There are different ways to parallelize a planewave code. In PEtot, the parallelization is done in both G-space and real-space (using MPI). Each processor will have all the wavefunctions, but only part of G-space and real-space data. The parallelization is done by considering (1) load balancing for the number of data and computation, (2) minimum communication for the FFT. In G-space, the Ecut1 G sphere is divided into single grid point columns along the n1 direction. Then the columns are distributed among the processors in such a way so each processor will have roughly equal numbers of total G points and roughly equal numbers of columns (related to FFT computation). This data distribution is illustrated in the following figure (note, the z,y,x directions correspond to n1,n2,n3 respectively, one color corresponds to one processor:P0,P1,P2).
In real space, the grid is divided into node (number of processors) layers in the n1 direction (partial layer is used if n1 cannot be divided by node, as showed in the figure below). Each processor possess the data on one such layer. This is illustrated in the following (again, the the z,y,x directions correspond to n1,n2,n3 respectively, one color corresponds to one processor:P0,P1,P2).

The parallel Fast Fourier Transformation (FFT) routine which transforms the distributed G-space data to distributed real-space data (or vic versa) is developed by Andrew Canning.

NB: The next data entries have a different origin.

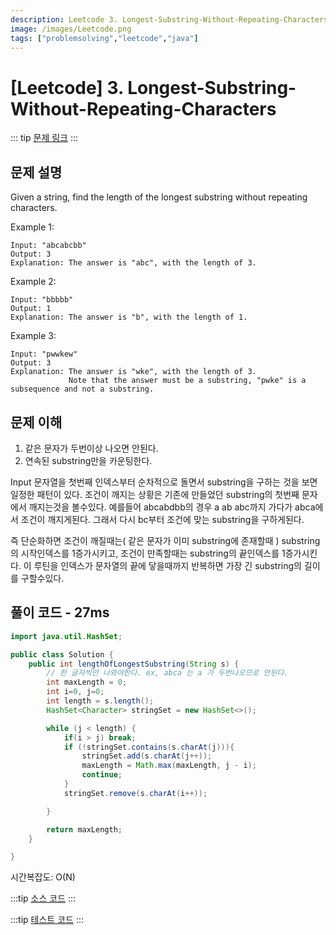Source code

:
 ```yaml
---
description: Leetcode 3. Longest-Substring-Without-Repeating-Characters 풀기
image: /images/Leetcode.png
tags: ["problemsolving","leetcode","java"]
---
```


# [Leetcode] 3. Longest-Substring-Without-Repeating-Characters

::: tip
[문제 링크](https://leetcode.com/problems/longest-substring-without-repeating-characters/)
:::

## 문제 설명

Given a string, find the length of the longest substring without repeating characters.

Example 1:
```
Input: "abcabcbb"
Output: 3
Explanation: The answer is "abc", with the length of 3.
```

Example 2:

```
Input: "bbbbb"
Output: 1
Explanation: The answer is "b", with the length of 1.
```

Example 3:

```
Input: "pwwkew"
Output: 3
Explanation: The answer is "wke", with the length of 3.
             Note that the answer must be a substring, "pwke" is a subsequence and not a substring.
```

## 문제 이해

1. 같은 문자가 두번이상 나오면 안된다.
2. 연속된 substring만을 카운팅한다.

Input 문자열을 첫번째 인덱스부터 순차적으로 돌면서 substring을 구하는 것을 보면 일정한 패턴이 있다.
조건이 깨지는 상황은 기존에 만들었던 substring의 첫번째 문자에서 깨지는것을 볼수있다.
예를들어 abcabdbb의 경우 a ab abc까지 가다가 abca에서 조건이 깨지게된다. 그래서 다시 bc부터 조건에 맞는 substring을 구하게된다.

즉 단순화하면 조건이 깨질때는( 같은 문자가 이미 substring에 존재할때 ) substring의 시작인덱스를 1증가시키고, 조건이 만족할때는 substring의 끝인덱스를 1증가시킨다.
이 루틴을 인덱스가 문자열의 끝에 닿을때까지 반복하면 가장 긴 substring의 길이를 구할수있다.

## 풀이 코드 - 27ms

```java
import java.util.HashSet;

public class Solution {
    public int lengthOfLongestSubstring(String s) {
        // 한 글자씩만 나와야한다. ex, abca 는 a 가 두번나오므로 안된다.
        int maxLength = 0;
        int i=0, j=0;
        int length = s.length();
        HashSet<Character> stringSet = new HashSet<>();

        while (j < length) {
            if(i > j) break;
            if (!stringSet.contains(s.charAt(j))){
                stringSet.add(s.charAt(j++));
                maxLength = Math.max(maxLength, j - i);
                continue;
            }
            stringSet.remove(s.charAt(i++));

        }

        return maxLength;
    }

}
```

시간복잡도: O(N)

:::tip
[소스 코드](https://github.com/limdongjin/ProblemSolving/blob/master/Leetcode/Longest-Substring-Without-Repeating-Characters/src/main/java/Solution.java)
:::

:::tip
[테스트 코드](https://github.com/limdongjin/ProblemSolving/blob/master/Leetcode/Longest-Substring-Without-Repeating-Characters/src/test/java/SolutionTest.java)
:::
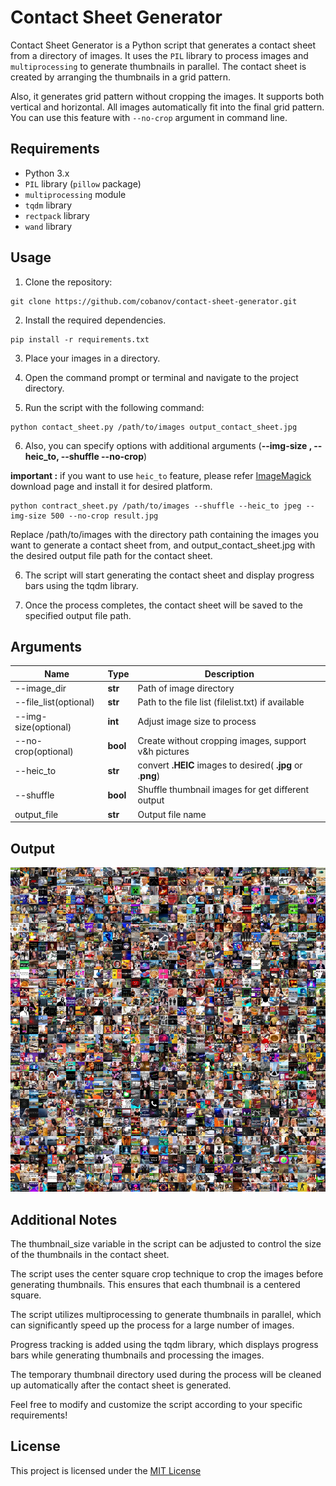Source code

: # Contact Sheet Generator

Contact Sheet Generator is a Python script that generates a contact sheet from a directory of images. It uses the `PIL` library to process images and `multiprocessing` to generate thumbnails in parallel. The contact sheet is created by arranging the thumbnails in a grid pattern.
 
Also, it generates grid pattern without cropping the images. It supports both vertical and horizontal. All images automatically fit into the final grid pattern. You can use this feature with ```--no-crop``` argument in command line.

## Requirements

- Python 3.x
- `PIL` library (`pillow` package)
- `multiprocessing` module
- `tqdm` library
- `rectpack` library
- `wand` library

## Usage

1. Clone the repository:

```shell
git clone https://github.com/cobanov/contact-sheet-generator.git
```

2. Install the required dependencies.

```shell
pip install -r requirements.txt
```

3. Place your images in a directory.

4. Open the command prompt or terminal and navigate to the project directory.

5. Run the script with the following command:

```shell
python contact_sheet.py /path/to/images output_contact_sheet.jpg
```
6. Also, you can specify options with additional arguments (**--img-size , --heic_to, --shuffle --no-crop**)


**important :** if you want to use ```heic_to``` feature, please refer [ImageMagick](https://imagemagick.org/script/download.php#windows) download page and install it for desired platform.
```shell
python contract_sheet.py /path/to/images --shuffle --heic_to jpeg --img-size 500 --no-crop result.jpg
```

Replace /path/to/images with the directory path containing the images you want to generate a contact sheet from, and output_contact_sheet.jpg with the desired output file path for the contact sheet.

6. The script will start generating the contact sheet and display progress bars using the tqdm library.

7. Once the process completes, the contact sheet will be saved to the specified output file path.


## Arguments 
| Name             | Type | Description 
| ----------------- | ------------- | ----------- |
| --image_dir | **str** | Path of image directory |
| --file_list(optional) | **str** | Path to the file list (filelist.txt) if available |
| --img-size(optional) | **int** | Adjust image size to process |
| --no-crop(optional) | **bool** | Create without cropping images, support v&h pictures|
| --heic_to | **str** | convert **.HEIC** images to desired( **.jpg**  or .**png**) |
| --shuffle | **bool** | Shuffle thumbnail images for get different output|
| output_file | **str** | Output file name|


## Output

![](output.jpeg)

## Additional Notes

The thumbnail_size variable in the script can be adjusted to control the size of the thumbnails in the contact sheet.

The script uses the center square crop technique to crop the images before generating thumbnails. This ensures that each thumbnail is a centered square.

The script utilizes multiprocessing to generate thumbnails in parallel, which can significantly speed up the process for a large number of images.

Progress tracking is added using the tqdm library, which displays progress bars while generating thumbnails and processing the images.

The temporary thumbnail directory used during the process will be cleaned up automatically after the contact sheet is generated.

Feel free to modify and customize the script according to your specific requirements!


## License

This project is licensed under the [MIT License](https://choosealicense.com/licenses/mit/)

In PEtot, we have two levels of parallization.
The main level is the G-space parallization as described above.
However, for small system calculations,
e.g, bulk, metal, surface, often there are many k-points (e.g, in
kpt.file file). Since the system is usually not so large for these
systems, the G-space parallelization does not scale well for large
number of processors. Here, we use another level of parallelization:
the parallelization over the k-points. The basic diagram is given
below. Within each group of processors, there will be nnodes_k
processors. These processors will parallelize the G-space (and real
space) as described above for one k-point calculation. However, the
different processors in different groups will calculate different
k-points in parallel. For example, in the diagram below, the num_group
is 3, if there are 6 k-points in total, then each group will only work
on 2 k-points. This parallelization is used to solve (improve) the
Kohn-Sham equation for the wavefunctions. For charge density
update, and to calculate the charge density and potentials, all the
groups are doing the same thing (wastefully repeating). As a result,
the charge density and potential parallelization is also done in
G-space by nnodes_k processors (not by nnodes_k*num_group processors).
Fortunately, this part of calculation is usually small. However,
whenever there is a do loop for the atoms (e.g, to calculate the
force), the calculation is distributed among different groups. Since
the communication requirment between different k-points is very small,
the k-point parallelization scales well with the number of num_group
(as long as there are enough k-points).
The total number of processors for the whole job
is: nnodes_k*num_group. The "nnodes_k,num_group" are input in the
first line of etot.input.
For some machine (for example, the seaborg in
NERSC), when some of the processors are placed within one node to share
the memory, it is a good idea to place the processors within one group
inside one node (so the communication between them is fast, which is
required in G-space parallelization).